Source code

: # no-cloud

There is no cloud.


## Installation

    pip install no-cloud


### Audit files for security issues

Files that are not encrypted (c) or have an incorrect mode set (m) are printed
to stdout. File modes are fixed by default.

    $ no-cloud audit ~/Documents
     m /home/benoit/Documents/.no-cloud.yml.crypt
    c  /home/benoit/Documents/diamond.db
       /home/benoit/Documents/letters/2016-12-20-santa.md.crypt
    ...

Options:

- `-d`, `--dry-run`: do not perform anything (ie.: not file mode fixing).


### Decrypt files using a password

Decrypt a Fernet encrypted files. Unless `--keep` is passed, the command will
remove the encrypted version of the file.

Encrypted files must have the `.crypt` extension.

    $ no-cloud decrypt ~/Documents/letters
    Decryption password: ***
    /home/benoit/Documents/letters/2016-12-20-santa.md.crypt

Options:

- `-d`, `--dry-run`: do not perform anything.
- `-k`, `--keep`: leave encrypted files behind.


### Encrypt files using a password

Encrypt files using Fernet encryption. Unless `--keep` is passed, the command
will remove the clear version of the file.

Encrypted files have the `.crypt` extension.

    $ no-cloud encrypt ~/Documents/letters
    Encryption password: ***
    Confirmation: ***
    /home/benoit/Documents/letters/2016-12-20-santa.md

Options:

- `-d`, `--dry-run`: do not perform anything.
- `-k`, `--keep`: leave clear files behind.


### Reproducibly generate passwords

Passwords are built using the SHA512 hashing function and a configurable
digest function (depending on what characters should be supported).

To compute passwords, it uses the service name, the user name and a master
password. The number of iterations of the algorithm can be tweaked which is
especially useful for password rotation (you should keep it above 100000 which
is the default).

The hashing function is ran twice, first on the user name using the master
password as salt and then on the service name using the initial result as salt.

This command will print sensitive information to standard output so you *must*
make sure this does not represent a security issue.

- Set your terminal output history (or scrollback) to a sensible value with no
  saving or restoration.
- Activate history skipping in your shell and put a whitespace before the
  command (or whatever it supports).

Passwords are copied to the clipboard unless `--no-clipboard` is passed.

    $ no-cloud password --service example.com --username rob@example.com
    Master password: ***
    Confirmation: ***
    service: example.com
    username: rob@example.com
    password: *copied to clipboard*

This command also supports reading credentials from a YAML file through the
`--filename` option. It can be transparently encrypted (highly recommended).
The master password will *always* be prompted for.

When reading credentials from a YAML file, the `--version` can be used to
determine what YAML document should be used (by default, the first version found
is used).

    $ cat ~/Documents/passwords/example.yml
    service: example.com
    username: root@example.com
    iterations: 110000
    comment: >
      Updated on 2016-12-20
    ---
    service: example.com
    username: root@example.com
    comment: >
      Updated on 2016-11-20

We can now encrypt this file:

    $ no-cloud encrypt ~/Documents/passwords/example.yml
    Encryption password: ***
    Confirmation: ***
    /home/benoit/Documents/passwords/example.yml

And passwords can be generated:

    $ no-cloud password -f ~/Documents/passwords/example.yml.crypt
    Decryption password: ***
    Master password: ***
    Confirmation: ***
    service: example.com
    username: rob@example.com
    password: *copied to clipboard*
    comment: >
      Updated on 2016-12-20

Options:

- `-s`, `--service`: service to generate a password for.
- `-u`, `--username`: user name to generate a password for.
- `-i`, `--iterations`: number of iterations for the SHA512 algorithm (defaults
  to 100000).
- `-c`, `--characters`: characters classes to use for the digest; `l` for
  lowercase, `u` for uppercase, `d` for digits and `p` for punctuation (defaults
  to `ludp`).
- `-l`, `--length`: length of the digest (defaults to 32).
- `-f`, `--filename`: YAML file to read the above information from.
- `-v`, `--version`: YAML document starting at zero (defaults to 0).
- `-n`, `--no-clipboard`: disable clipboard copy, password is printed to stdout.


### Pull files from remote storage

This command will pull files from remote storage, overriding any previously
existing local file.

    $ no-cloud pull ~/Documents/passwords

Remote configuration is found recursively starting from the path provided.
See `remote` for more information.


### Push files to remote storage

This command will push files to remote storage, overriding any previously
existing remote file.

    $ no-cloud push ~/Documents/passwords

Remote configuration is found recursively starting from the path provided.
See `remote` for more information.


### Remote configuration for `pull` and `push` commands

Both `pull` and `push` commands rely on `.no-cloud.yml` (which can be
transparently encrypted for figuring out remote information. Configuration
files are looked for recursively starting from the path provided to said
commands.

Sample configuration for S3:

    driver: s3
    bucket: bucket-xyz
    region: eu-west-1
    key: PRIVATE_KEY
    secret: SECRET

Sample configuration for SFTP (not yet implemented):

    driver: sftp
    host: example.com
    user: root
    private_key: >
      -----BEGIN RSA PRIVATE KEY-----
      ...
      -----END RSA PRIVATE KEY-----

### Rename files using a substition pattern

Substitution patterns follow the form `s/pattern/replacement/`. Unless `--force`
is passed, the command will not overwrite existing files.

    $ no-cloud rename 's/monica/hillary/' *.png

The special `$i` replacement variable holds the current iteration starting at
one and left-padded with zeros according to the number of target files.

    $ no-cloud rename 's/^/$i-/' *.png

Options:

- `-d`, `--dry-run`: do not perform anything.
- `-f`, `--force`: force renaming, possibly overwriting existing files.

════════════════════

# Exercise description
Reproduce the listing word for word from its first line up to and including the line with "will remove the clear version of the file.". Give no other lines.

# Task solution
Source code

: # no-cloud

There is no cloud.


## Installation

    pip install no-cloud


### Audit files for security issues

Files that are not encrypted (c) or have an incorrect mode set (m) are printed
to stdout. File modes are fixed by default.

    $ no-cloud audit ~/Documents
     m /home/benoit/Documents/.no-cloud.yml.crypt
    c  /home/benoit/Documents/diamond.db
       /home/benoit/Documents/letters/2016-12-20-santa.md.crypt
    ...

Options:

- `-d`, `--dry-run`: do not perform anything (ie.: not file mode fixing).


### Decrypt files using a password

Decrypt a Fernet encrypted files. Unless `--keep` is passed, the command will
remove the encrypted version of the file.

Encrypted files must have the `.crypt` extension.

    $ no-cloud decrypt ~/Documents/letters
    Decryption password: ***
    /home/benoit/Documents/letters/2016-12-20-santa.md.crypt

Options:

- `-d`, `--dry-run`: do not perform anything.
- `-k`, `--keep`: leave encrypted files behind.


### Encrypt files using a password

Encrypt files using Fernet encryption. Unless `--keep` is passed, the command
will remove the clear version of the file.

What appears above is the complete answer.